┌────────

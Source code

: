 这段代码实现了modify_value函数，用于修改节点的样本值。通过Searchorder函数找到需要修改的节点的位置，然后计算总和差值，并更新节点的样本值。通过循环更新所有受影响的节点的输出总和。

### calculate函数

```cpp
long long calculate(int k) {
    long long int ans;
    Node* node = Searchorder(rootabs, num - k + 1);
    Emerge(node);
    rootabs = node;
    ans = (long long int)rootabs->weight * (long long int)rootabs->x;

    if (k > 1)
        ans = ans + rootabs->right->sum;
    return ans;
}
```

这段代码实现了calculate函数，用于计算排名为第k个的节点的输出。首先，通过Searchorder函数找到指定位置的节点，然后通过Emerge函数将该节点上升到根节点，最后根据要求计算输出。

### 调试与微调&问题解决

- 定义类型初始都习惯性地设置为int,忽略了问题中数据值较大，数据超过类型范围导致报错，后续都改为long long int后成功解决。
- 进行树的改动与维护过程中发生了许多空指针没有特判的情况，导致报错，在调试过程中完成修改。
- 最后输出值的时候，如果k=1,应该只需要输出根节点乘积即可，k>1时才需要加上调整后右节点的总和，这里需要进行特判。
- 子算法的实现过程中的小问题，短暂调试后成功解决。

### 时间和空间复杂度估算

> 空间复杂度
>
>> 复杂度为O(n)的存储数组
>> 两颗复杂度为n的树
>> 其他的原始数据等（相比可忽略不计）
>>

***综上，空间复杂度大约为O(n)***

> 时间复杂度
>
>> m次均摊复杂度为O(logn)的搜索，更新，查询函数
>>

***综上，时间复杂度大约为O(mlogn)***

└────────
┌────────

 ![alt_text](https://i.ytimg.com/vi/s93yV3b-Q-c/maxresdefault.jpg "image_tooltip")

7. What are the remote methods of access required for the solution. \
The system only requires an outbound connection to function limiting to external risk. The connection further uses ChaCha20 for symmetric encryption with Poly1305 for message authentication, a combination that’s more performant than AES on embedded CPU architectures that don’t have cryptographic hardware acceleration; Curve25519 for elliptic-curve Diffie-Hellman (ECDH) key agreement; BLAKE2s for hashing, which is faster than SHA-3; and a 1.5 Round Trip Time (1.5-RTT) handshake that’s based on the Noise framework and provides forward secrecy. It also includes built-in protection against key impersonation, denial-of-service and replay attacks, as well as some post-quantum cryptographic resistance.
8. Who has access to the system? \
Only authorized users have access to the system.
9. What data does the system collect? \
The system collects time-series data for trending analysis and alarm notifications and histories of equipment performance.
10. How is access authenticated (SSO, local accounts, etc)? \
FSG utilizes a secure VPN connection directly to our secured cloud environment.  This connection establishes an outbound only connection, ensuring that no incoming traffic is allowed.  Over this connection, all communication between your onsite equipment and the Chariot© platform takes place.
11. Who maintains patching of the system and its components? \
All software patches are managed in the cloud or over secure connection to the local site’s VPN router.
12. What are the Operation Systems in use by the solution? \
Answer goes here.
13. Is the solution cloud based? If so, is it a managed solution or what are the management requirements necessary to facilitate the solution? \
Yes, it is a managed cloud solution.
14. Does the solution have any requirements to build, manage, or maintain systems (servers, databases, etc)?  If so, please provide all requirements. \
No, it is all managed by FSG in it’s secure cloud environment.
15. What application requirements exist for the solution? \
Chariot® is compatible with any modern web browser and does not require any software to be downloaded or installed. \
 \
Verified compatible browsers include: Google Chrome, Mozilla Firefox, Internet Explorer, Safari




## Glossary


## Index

└────────

Task directions — In the entries above, find the line with "Source code" and the line with "- 最后输出值的时候，如果k", then set down exactly those two and every line between them, nothing else.

Problem solution —
Source code

: 这段代码实现了modify_value函数，用于修改节点的样本值。通过Searchorder函数找到需要修改的节点的位置，然后计算总和差值，并更新节点的样本值。通过循环更新所有受影响的节点的输出总和。

### calculate函数

```cpp
long long calculate(int k) {
    long long int ans;
    Node* node = Searchorder(rootabs, num - k + 1);
    Emerge(node);
    rootabs = node;
    ans = (long long int)rootabs->weight * (long long int)rootabs->x;

    if (k > 1)
        ans = ans + rootabs->right->sum;
    return ans;
}
```

这段代码实现了calculate函数，用于计算排名为第k个的节点的输出。首先，通过Searchorder函数找到指定位置的节点，然后通过Emerge函数将该节点上升到根节点，最后根据要求计算输出。

### 调试与微调&问题解决

- 定义类型初始都习惯性地设置为int,忽略了问题中数据值较大，数据超过类型范围导致报错，后续都改为long long int后成功解决。
- 进行树的改动与维护过程中发生了许多空指针没有特判的情况，导致报错，在调试过程中完成修改。
- 最后输出值的时候，如果k=1,应该只需要输出根节点乘积即可，k>1时才需要加上调整后右节点的总和，这里需要进行特判。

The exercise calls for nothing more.